A. 大阪 B. 京都 C. 神戸 D. 東京 E. 名古屋 F. 福岡
First off, to respond to Dragon’s persistent rice fixation: yes, the concept of sushi refers more specifically to the preparation of the rice. You can have sushi without the raw fish. People over here just tend to fixate on the raw fish because, well, it’s raw fish. Also, delicious.
But now we have bigger fish to, um, not fry. With typical quickness, Dragon leapt right out at B, identifying it as . . . well, we’re not sure. The challenge for this week, as you may recall, was to identify either Tokyo or Kyoto, to which Dragon responded, “It’s B.” Presumably if a waiter in a sushi restaurant were to ask her if she preferred tuna or salmon, she would respond “Yes.” Lacking further clarification, we at the Wandering Wordsman are forced to assume that she believed that the characters in B represent both Tokyo and Kyoto.
And she is right . . . to a certain extent. As Shirley discovered accidentally, B is in fact Kyoto (we would accuse her of cheating, but then again she was able to look at a map of Shikoku without stumbling on the answer, so I guess we can’t fault her too much). The two kanji in Kyoto can both mean “capital city” on their own, which certainly applies to Tokyo as well. However, together they function only as a proper noun. Tokyo is hiding out at D, the land of windy days blowing away people’s hats, as A Fan astutely noted. The person on the right, a tourist unaware of the city’s blusteriness, watches in stunned horror as his precious beret flies upward. The guy on the left is a Tokyoite, born and raised, and he has taken the common precaution of nailing his hat to his head to prevent catastrophe. Or, if you want to be technical, it just means “Eastern Capital.”
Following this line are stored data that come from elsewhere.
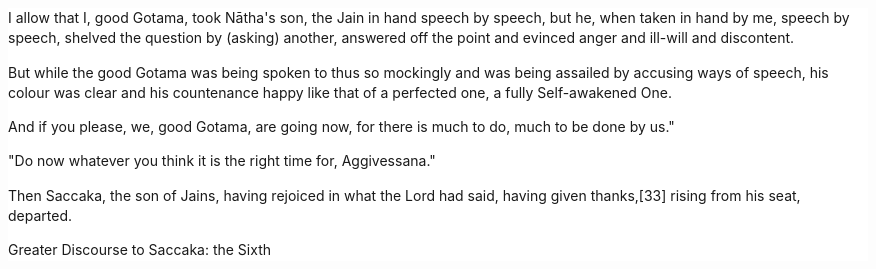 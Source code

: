  I allow that I, good Gotama,
 took Nātha's son, the Jain in hand
 speech by speech,
 but he, when taken in hand by me,
 speech by speech,
 shelved the question by (asking) another,
 answered off the point
 and evinced anger
 and ill-will
 and discontent.

 But while the good Gotama
 was being spoken to thus so mockingly
 and was being assailed by accusing ways of speech,
 his colour was clear
 and his countenance happy
 like that of a perfected one,
 a fully Self-awakened One.

 And if you please, we, good Gotama, are going now,
 for there is much to do,
 much to be done by us."

 "Do now whatever you think it is the right time for, Aggivessana."

 Then Saccaka, the son of Jains,
 having rejoiced in what the Lord had said,
 having given thanks,[33] rising from his seat, departed.

 Greater Discourse to Saccaka:
 the Sixth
Theoman, of course, claims to have known all of this already, and also that A is Osaka, the city of the “large slope.” But we can forgive him for all of his illicit knowledge, because he chose a strategy much more appropriate to KYPC in making his own guess; he picked F because, “the second character in C looks funny to me.” Fukuoka, as we all know, is an extremely serious place, whose people would not dare associate with a silly character the likes of which is to be found in C. Or perhaps he did it because F is the first letter in Fukuoka, and he thought that it was not impossible for someone to refer to the city by the first letter of its name (when written with the English alphabet). Either way, he is correct. Fukuoka is indeed F City, the “hill of good fortune.” That wacky place between Kyoto and Tokyo is the home of really expensive beef, Kobe. The character that tickled Theoman so thoroughly represents one of the funniest objects in the history of the human experience: a door. I’m barely able to stay upright myself, just thinking about it. The other kanji in Kobe refers to gods or spirits.
Oh yeah, and E is Nagoya. Nobody likes Nagoya.
Now it’s time to shift away from geography to history. Japanese history is divided into periods that are almost always named for where the seat of government was at the time (so I guess it’s still kind of geography after all). Here we have six of the major eras: the Jomon period (approx. 14,000-300 BC), the Nara period (710-794 AD), the Heian period (794-1185), the Kamakura period (approx. 1185-1333), the Muromachi period (approx. 1336-1573), and the Edo period (approx. 1603-1868). And I’m not going to write “period” every time because that’s just silly. Splitting up the tasks seemed to work well last week, so we’ll try it again. Theoman can try to find Kamakura, when Japan’s first shogunate rose to power. Everyone else can work their way back to Edo, the era of Japan’s last shogunate.